----- PROVIDED RECORDS -----

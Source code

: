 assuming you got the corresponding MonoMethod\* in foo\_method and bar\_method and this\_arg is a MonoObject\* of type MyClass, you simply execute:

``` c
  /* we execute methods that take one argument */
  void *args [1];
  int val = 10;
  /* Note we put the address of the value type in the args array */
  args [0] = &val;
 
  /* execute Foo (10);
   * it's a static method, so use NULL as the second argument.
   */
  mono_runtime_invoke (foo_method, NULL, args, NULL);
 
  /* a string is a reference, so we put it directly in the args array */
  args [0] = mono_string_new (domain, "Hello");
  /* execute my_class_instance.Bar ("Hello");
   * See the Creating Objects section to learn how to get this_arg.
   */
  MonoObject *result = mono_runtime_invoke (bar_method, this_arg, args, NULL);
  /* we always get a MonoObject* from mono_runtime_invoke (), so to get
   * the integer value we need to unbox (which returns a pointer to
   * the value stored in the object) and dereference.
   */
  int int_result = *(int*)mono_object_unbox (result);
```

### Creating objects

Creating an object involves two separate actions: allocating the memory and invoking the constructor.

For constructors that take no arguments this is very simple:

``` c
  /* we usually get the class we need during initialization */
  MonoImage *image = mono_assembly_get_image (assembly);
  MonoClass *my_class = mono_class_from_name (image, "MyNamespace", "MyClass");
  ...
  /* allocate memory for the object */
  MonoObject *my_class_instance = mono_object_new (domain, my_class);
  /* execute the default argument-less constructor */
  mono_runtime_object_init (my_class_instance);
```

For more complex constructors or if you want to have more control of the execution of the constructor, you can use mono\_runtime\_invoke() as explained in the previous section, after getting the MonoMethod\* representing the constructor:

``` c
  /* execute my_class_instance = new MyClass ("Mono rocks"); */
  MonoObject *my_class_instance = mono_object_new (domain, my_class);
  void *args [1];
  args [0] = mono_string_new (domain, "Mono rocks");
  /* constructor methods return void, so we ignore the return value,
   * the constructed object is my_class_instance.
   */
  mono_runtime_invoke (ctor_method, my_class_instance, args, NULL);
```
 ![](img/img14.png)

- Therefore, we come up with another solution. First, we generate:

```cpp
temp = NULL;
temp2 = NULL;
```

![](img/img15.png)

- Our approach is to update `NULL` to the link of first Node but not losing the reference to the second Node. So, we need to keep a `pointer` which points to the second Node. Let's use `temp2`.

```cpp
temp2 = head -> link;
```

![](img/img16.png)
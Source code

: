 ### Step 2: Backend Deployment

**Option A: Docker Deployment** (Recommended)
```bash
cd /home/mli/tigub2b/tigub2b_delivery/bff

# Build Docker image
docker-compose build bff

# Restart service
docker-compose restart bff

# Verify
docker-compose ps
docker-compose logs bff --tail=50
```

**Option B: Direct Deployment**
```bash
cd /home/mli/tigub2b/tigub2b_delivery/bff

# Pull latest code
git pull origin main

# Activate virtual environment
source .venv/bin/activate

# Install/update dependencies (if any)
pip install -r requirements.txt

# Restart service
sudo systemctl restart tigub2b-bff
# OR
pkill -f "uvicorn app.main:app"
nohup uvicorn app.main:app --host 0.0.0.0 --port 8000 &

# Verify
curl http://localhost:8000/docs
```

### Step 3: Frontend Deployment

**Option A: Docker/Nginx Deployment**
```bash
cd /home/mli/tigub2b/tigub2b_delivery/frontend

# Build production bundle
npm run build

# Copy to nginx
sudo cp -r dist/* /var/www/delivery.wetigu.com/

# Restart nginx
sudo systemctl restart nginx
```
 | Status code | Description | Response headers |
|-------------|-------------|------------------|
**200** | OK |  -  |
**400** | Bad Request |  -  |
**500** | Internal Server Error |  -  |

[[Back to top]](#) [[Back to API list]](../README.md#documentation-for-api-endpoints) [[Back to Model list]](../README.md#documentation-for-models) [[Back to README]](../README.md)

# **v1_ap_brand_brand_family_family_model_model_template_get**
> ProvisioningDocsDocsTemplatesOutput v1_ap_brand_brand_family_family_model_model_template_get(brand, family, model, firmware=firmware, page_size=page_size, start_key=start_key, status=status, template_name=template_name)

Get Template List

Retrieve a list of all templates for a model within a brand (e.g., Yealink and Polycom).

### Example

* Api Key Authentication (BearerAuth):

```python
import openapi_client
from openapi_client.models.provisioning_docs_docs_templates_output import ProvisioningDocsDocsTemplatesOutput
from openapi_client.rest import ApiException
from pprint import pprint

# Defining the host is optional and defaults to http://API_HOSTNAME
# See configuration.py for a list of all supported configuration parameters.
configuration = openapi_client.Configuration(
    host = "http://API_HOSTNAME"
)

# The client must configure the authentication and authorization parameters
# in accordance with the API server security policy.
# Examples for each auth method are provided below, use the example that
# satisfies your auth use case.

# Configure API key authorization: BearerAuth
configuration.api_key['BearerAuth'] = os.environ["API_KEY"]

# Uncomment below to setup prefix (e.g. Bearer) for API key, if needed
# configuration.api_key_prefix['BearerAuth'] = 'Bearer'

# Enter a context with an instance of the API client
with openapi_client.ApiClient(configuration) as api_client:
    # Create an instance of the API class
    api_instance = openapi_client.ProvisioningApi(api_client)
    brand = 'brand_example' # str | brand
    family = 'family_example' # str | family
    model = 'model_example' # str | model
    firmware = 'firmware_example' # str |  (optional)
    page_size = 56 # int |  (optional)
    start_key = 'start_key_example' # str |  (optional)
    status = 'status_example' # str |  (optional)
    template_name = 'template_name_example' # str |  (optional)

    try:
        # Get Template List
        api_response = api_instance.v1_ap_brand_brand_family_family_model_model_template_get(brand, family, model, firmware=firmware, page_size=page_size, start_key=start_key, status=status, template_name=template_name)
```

-----

AIM OF THE EXERCISE -
Give back all of the entries exactly as written.

WRITTEN SOLUTION -
Source code

: assuming you got the corresponding MonoMethod\* in foo\_method and bar\_method and this\_arg is a MonoObject\* of type MyClass, you simply execute:

``` c
  /* we execute methods that take one argument */
  void *args [1];
  int val = 10;
  /* Note we put the address of the value type in the args array */
  args [0] = &val;
 
  /* execute Foo (10);
   * it's a static method, so use NULL as the second argument.
   */
  mono_runtime_invoke (foo_method, NULL, args, NULL);
 
  /* a string is a reference, so we put it directly in the args array */
  args [0] = mono_string_new (domain, "Hello");
  /* execute my_class_instance.Bar ("Hello");
   * See the Creating Objects section to learn how to get this_arg.
   */
  MonoObject *result = mono_runtime_invoke (bar_method, this_arg, args, NULL);
  /* we always get a MonoObject* from mono_runtime_invoke (), so to get
   * the integer value we need to unbox (which returns a pointer to
   * the value stored in the object) and dereference.
   */
  int int_result = *(int*)mono_object_unbox (result);
```

### Creating objects

Creating an object involves two separate actions: allocating the memory and invoking the constructor.

For constructors that take no arguments this is very simple:

``` c
  /* we usually get the class we need during initialization */
  MonoImage *image = mono_assembly_get_image (assembly);
  MonoClass *my_class = mono_class_from_name (image, "MyNamespace", "MyClass");
  ...
  /* allocate memory for the object */
  MonoObject *my_class_instance = mono_object_new (domain, my_class);
  /* execute the default argument-less constructor */
  mono_runtime_object_init (my_class_instance);
```

For more complex constructors or if you want to have more control of the execution of the constructor, you can use mono\_runtime\_invoke() as explained in the previous section, after getting the MonoMethod\* representing the constructor:

``` c
  /* execute my_class_instance = new MyClass ("Mono rocks"); */
  MonoObject *my_class_instance = mono_object_new (domain, my_class);
  void *args [1];
  args [0] = mono_string_new (domain, "Mono rocks");
  /* constructor methods return void, so we ignore the return value,
   * the constructed object is my_class_instance.
   */
  mono_runtime_invoke (ctor_method, my_class_instance, args, NULL);
```
 ![](img/img14.png)

- Therefore, we come up with another solution. First, we generate:

```cpp
temp = NULL;
temp2 = NULL;
```

![](img/img15.png)

- Our approach is to update `NULL` to the link of first Node but not losing the reference to the second Node. So, we need to keep a `pointer` which points to the second Node. Let's use `temp2`.

```cpp
temp2 = head -> link;
```

![](img/img16.png)
Source code

: ### Step 2: Backend Deployment

**Option A: Docker Deployment** (Recommended)
```bash
cd /home/mli/tigub2b/tigub2b_delivery/bff

# Build Docker image
docker-compose build bff

# Restart service
docker-compose restart bff

# Verify
docker-compose ps
docker-compose logs bff --tail=50
```

**Option B: Direct Deployment**
```bash
cd /home/mli/tigub2b/tigub2b_delivery/bff

# Pull latest code
git pull origin main

# Activate virtual environment
source .venv/bin/activate

# Install/update dependencies (if any)
pip install -r requirements.txt

# Restart service
sudo systemctl restart tigub2b-bff
# OR
pkill -f "uvicorn app.main:app"
nohup uvicorn app.main:app --host 0.0.0.0 --port 8000 &

# Verify
curl http://localhost:8000/docs
```

### Step 3: Frontend Deployment

**Option A: Docker/Nginx Deployment**
```bash
cd /home/mli/tigub2b/tigub2b_delivery/frontend

# Build production bundle
npm run build

# Copy to nginx
sudo cp -r dist/* /var/www/delivery.wetigu.com/

# Restart nginx
sudo systemctl restart nginx
```
 | Status code | Description | Response headers |
|-------------|-------------|------------------|
**200** | OK |  -  |
**400** | Bad Request |  -  |
**500** | Internal Server Error |  -  |

[[Back to top]](#) [[Back to API list]](../README.md#documentation-for-api-endpoints) [[Back to Model list]](../README.md#documentation-for-models) [[Back to README]](../README.md)

# **v1_ap_brand_brand_family_family_model_model_template_get**
> ProvisioningDocsDocsTemplatesOutput v1_ap_brand_brand_family_family_model_model_template_get(brand, family, model, firmware=firmware, page_size=page_size, start_key=start_key, status=status, template_name=template_name)

Get Template List

Retrieve a list of all templates for a model within a brand (e.g., Yealink and Polycom).

### Example

* Api Key Authentication (BearerAuth):

```python
import openapi_client
from openapi_client.models.provisioning_docs_docs_templates_output import ProvisioningDocsDocsTemplatesOutput
from openapi_client.rest import ApiException
from pprint import pprint

# Defining the host is optional and defaults to http://API_HOSTNAME
# See configuration.py for a list of all supported configuration parameters.
configuration = openapi_client.Configuration(
    host = "http://API_HOSTNAME"
)

# The client must configure the authentication and authorization parameters
# in accordance with the API server security policy.
# Examples for each auth method are provided below, use the example that
# satisfies your auth use case.

# Configure API key authorization: BearerAuth
configuration.api_key['BearerAuth'] = os.environ["API_KEY"]

# Uncomment below to setup prefix (e.g. Bearer) for API key, if needed
# configuration.api_key_prefix['BearerAuth'] = 'Bearer'

# Enter a context with an instance of the API client
with openapi_client.ApiClient(configuration) as api_client:
    # Create an instance of the API class
    api_instance = openapi_client.ProvisioningApi(api_client)
    brand = 'brand_example' # str | brand
    family = 'family_example' # str | family
    model = 'model_example' # str | model
    firmware = 'firmware_example' # str |  (optional)
    page_size = 56 # int |  (optional)
    start_key = 'start_key_example' # str |  (optional)
    status = 'status_example' # str |  (optional)
    template_name = 'template_name_example' # str |  (optional)

    try:
        # Get Template List
        api_response = api_instance.v1_ap_brand_brand_family_family_model_model_template_get(brand, family, model, firmware=firmware, page_size=page_size, start_key=start_key, status=status, template_name=template_name)
```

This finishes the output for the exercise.